=== Given data ===

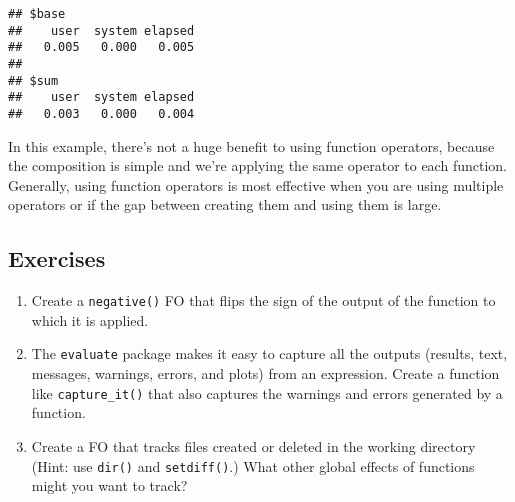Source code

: \begin{Shaded}
\begin{Highlighting}[]
\StringTok{ }\NormalTok{(}
   
   \OperatorTok{/}\StringTok{ }
\NormalTok{)}
\StringTok{ }\NormalTok{(}\NormalTok{)}


\StringTok{ }
\end{Highlighting}
\end{Shaded}

\begin{verbatim}
## $base
##    user  system elapsed 
##   0.005   0.000   0.005 
## 
## $sum
##    user  system elapsed 
##   0.003   0.000   0.004
\end{verbatim}

In this example, there's not a huge benefit to using function operators,
because the composition is simple and we're applying the same operator
to each function. Generally, using function operators is most effective
when you are using multiple operators or if the gap between creating
them and using them is large.

\hypertarget{exercises-1}{%
\subsection{Exercises}\label{exercises-1}}

\begin{enumerate}
\def\labelenumi{\arabic{enumi}.}
\item
  Create a \texttt{negative()} FO that flips the sign of the output of
  the function to which it is applied.
\item
  The \texttt{evaluate} package makes it easy to capture all the outputs
  (results, text, messages, warnings, errors, and plots) from an
  expression. Create a function like \texttt{capture\_it()} that also
  captures the warnings and errors generated by a function.
\item
  Create a FO that tracks files created or deleted in the working
  directory (Hint: use \texttt{dir()} and \texttt{setdiff()}.) What
  other global effects of functions might you want to track?
\end{enumerate}

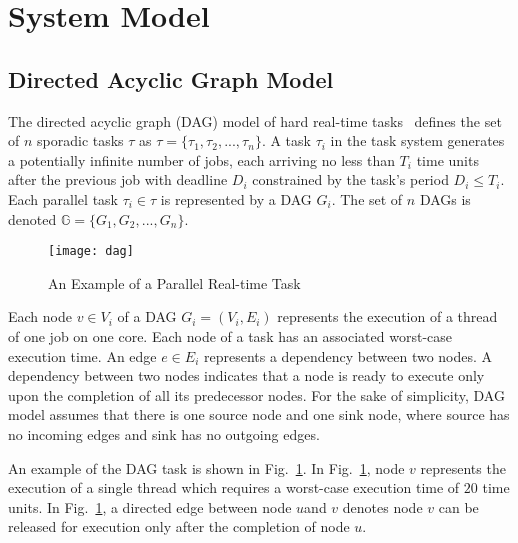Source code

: \section{System Model}

\subsection{Directed Acyclic Graph Model}
The directed acyclic graph (DAG) model of hard real-time
tasks~\cite{li2014analysis} defines the set of ${n}$ sporadic tasks ${\tau}$ as
${\tau = \{\tau_1,\tau_2, ..., \tau_n\}}$. A task ${\tau_i}$
in the task system generates a potentially infinite number of jobs,
each arriving no less than ${T_i}$ time units after the previous
job with deadline ${D_i}$ constrained by the task's period
${D_i \leq T_i}$. Each parallel task ${\tau_i \in \tau}$
is represented by a DAG ${G_i}$. The set of ${n}$ DAGs is
denoted ${\mathbb{G} = \{G_1, G_2, ..., G_n\}}$.

\begin{figure}[!h]
  \centering
  \texttt{[image: dag]}
  \caption{An Example of a Parallel Real-time Task}
  \label{fig:dag}
\end{figure}
  


Each node ${v \in V_i}$ of a DAG ${G_i =
  (V_i, E_i)}$ represents the 
execution of a thread of one job on one core. Each node of a task has an associated worst-case execution time.  An edge ${e \in E_i}$ represents a
dependency between two nodes. A dependency between two nodes indicates
that a node is ready to execute only upon the completion of all its
predecessor nodes. For the sake of simplicity, DAG model assumes that there is one source node and one sink node, where source has no incoming edges and sink has no outgoing edges.


An example of the DAG task is shown in Fig.~\ref{fig:dag}. In Fig.~\ref{fig:dag}, node $v$ represents the execution of a single thread which requires a worst-case execution time of $20$ time units.  In Fig.~\ref{fig:dag}, a directed edge between node $u$and $v$ denotes node $v$ can be released for execution only after the completion of node $u$.

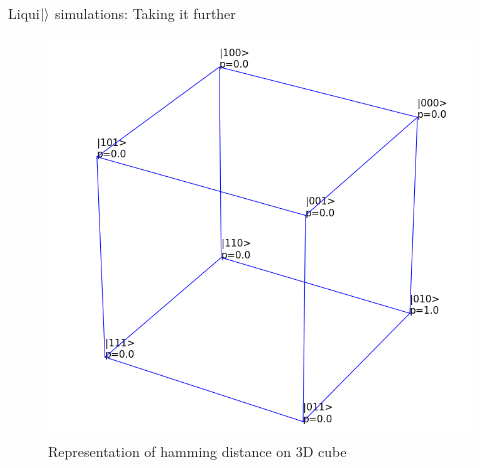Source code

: \documentclass[10pt]{beamer}
\begin{document}
{
\begin{frame}{Liqui$\ket{}$ simulations: Taking it further}

\begin{figure}
\includegraphics[scale=0.35]{cube_notdiffused.png}
       \caption{\footnotesize{Representation of hamming distance on 3D cube} }
\end{figure}
\end{frame}
}
\end{document}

===

Every line of the entries that includes "represents" must be copied into the answer.

• _Response area_:
  (V_i, E_i)}$ represents the 
execution of a thread of one job on one core. Each node of a task has an associated worst-case execution time.  An edge ${e \in E_i}$ represents a
An example of the DAG task is shown in Fig.~\ref{fig:dag}. In Fig.~\ref{fig:dag}, node $v$ represents the execution of a single thread which requires a worst-case execution time of $20$ time units.  In Fig.~\ref{fig:dag}, a directed edge between node $u$and $v$ denotes node $v$ can be released for execution only after the completion of node $u$.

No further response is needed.